You won't have any division by zero problems if you use the equation for a circle and solve the three simultaneous equations. An outline of that technique is given here:

http://mathforum.org/library/drmath/view/55233.html


----------



## BobWarfield (Mar 22, 2009)

Those math problems are fun!

However, if you've got a PC driven CNC, I will assume you're using Mach3 (could be EMC). If so, you're trick with the ohmeter touchprobe is a hop skip and jump away from being able to completely automate the task you describe as well as many others.

See for example this article:

http://www.hossmachine.info/forum/yaf_postsm98_Automatic-Tool-Probe.aspx#98

All kinds of clever capabilities are built right into the Mach3 macros and screen set Hoss shows including edge finding, corner finding, and center of circles.

I plan to get my CNC set up to do this on the relatively near term as it looks really handy. As a by product, you can use it to set your tool heights as well.

Those of you not into CNC, my appologies. Move on, these are not the droids you're looking for!

Cheers,

BW


----------



## mklotz (Mar 23, 2009)

The CIRC3 archive on my webpage includes two programs related to this problem.

CIRC3 calculates the radius given the lengths of two distinct chords on the circular arc.
(This was written for a fellow who wanted to find the diameter of a large gear from a broken chunk.)

CIRC3C solves the subject problem of this thread via the intersection of the chord bisectors method. It can handle two points with the same x coordinate or two points with the same y coordinate.

Source code for both these programs is included in the distribution.

CIRC3C is a rather complex program requiring a number of functions and I realized that it could be seriously simplified by using the technique of simultaneously solving the three equations of a circle that can be constructed with the three points.

I'll not bother putting the simplified version up on my page but, for those who are familiar with C, I've posted below the function that does all the number crunching in the program.

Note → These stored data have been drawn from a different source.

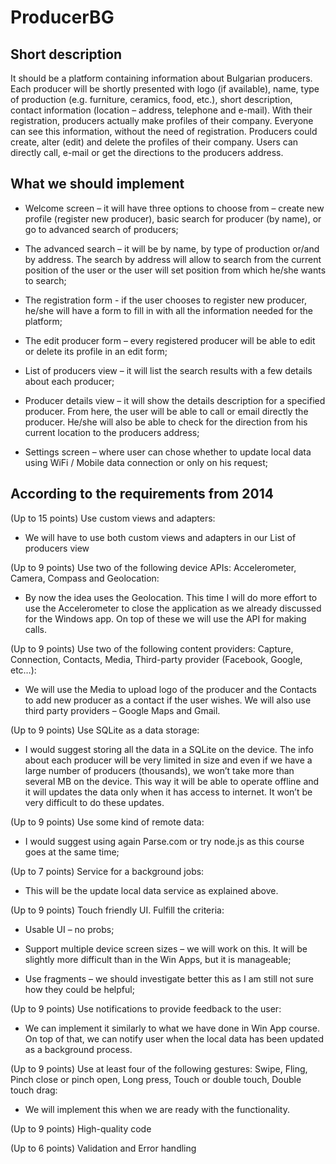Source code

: ProducerBG
==========

Short description
-----------------

It should be a platform containing information about Bulgarian producers. Each producer will be shortly presented with logo (if available), name, type of production (e.g. furniture, ceramics, food, etc.), short description, contact information (location – address, telephone and e-mail). With their registration, producers actually make profiles of their company. Everyone can see this information, without the need of registration. Producers could create, alter (edit) and delete the profiles of their company. Users can directly call, e-mail or get the directions to the producers address.

What we should implement
------------------------

-   Welcome screen – it will have three options to choose from – create new profile (register new producer), basic search for producer (by name), or go to advanced search of producers;

-   The advanced search – it will be by name, by type of production or/and by address. The search by address will allow to search from the current position of the user or the user will set position from which he/she wants to search;

-   The registration form - if the user chooses to register new producer, he/she will have a form to fill in with all the information needed for the platform;

-   The edit producer form – every registered producer will be able to edit or delete its profile in an edit form;

-   List of producers view – it will list the search results with a few details about each producer;

-   Producer details view – it will show the details description for a specified producer. From here, the user will be able to call or email directly the producer. He/she will also be able to check for the direction from his current location to the producers address;

-   Settings screen – where user can chose whether to update local data using WiFi / Mobile data connection or only on his request;

According to the requirements from 2014
---------------------------------------

(Up to 15 points) Use custom views and adapters:

-   We will have to use both custom views and adapters in our List of producers view

(Up to 9 points) Use two of the following device APIs: Accelerometer, Camera, Compass and Geolocation:

-   By now the idea uses the Geolocation. This time I will do more effort to use the Accelerometer to close the application as we already discussed for the Windows app. On top of these we will use the API for making calls.

(Up to 9 points) Use two of the following content providers: Capture, Connection, Contacts, Media, Third-party provider (Facebook, Google, etc…):

-   We will use the Media to upload logo of the producer and the Contacts to add new producer as a contact if the user wishes. We will also use third party providers – Google Maps and Gmail.

(Up to 9 points) Use SQLite as a data storage:

-   I would suggest storing all the data in a SQLite on the device. The info about each producer will be very limited in size and even if we have a large number of producers (thousands), we won’t take more than several MB on the device. This way it will be able to operate offline and it will updates the data only when it has access to internet. It won’t be very difficult to do these updates.

(Up to 9 points) Use some kind of remote data:

-   I would suggest using again Parse.com or try node.js as this course goes at the same time;

(Up to 7 points) Service for a background jobs:

-   This will be the update local data service as explained above.

(Up to 9 points) Touch friendly UI. Fulfill the criteria:

-   Usable UI – no probs;

-   Support multiple device screen sizes – we will work on this. It will be slightly more difficult than in the Win Apps, but it is manageable;

-   Use fragments – we should investigate better this as I am still not sure how they could be helpful;

(Up to 9 points) Use notifications to provide feedback to the user:

-   We can implement it similarly to what we have done in Win App course. On top of that, we can notify user when the local data has been updated as a background process.

(Up to 9 points) Use at least four of the following gestures: Swipe, Fling, Pinch close or pinch open, Long press, Touch or double touch, Double touch drag:

-   We will implement this when we are ready with the functionality.

(Up to 9 points) High-quality code

(Up to 6 points) Validation and Error handling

===========================================================

/* circ3..----------------------------------------------------------------- */

/*
find the center and radius of a circle that passes through three points
using the equation of a circle
the center location is stored in (xc,yc) and the radius of the circle in r.

note that no error checking is done for the anomalous case in which the three
points are colinear.
*/

void circ3 (dbl x1, dbl y1, dbl x2, dbl y2, dbl x3, dbl y3,\
dbl *xc, dbl *yc, dbl *r)

{
dbl k,l,m,n,c,d,det;

k=x2-x1; l=y2-y1; c=0.5*(x2*x2-x1*x1+y2*y2-y1*y1);
m=x3-x2; n=y3-y2; d=0.5*(x3*x3-x2*x2+y3*y3-y2*y2);
det=k*n-m*l;

*xc=(n*c-l*d)/det;
*yc=(k*d-m*c)/det;


*r=RSS2((x1-*xc),(y1-*yc));
}


----------



## RonGinger (Mar 23, 2009)

The CopyCat wizard in Mach does this. Its a 'reverse engineering' program that lets you walk your way around a part picking up important points, like the start of a line segment, its end, start of an arc. Etc. For arcs you pickup the start, any point along the arc, then the end of the arc. The wizard then generates all the Gcode to run the part.

See http://www.machsupport.com/forum/index.php/topic,10437.0.html for a 'Kool' example of its use.


----------



## mu38&Bg# (Mar 24, 2009)

I've updated the file with a version that doesn't have any limitations. If it fails now, it is because the points fall on a straight line.

I should have checked here first.

http://en.wikipedia.org/wiki/Circumcircle

I use EMC2. It can be configured to find the center with a probe also. I just haven't added this to my mill yet.


----------



## mu38&Bg# (Mar 26, 2009)

I updated once again to add the probe diameter and calculate the feature diameter you are measuring.


----------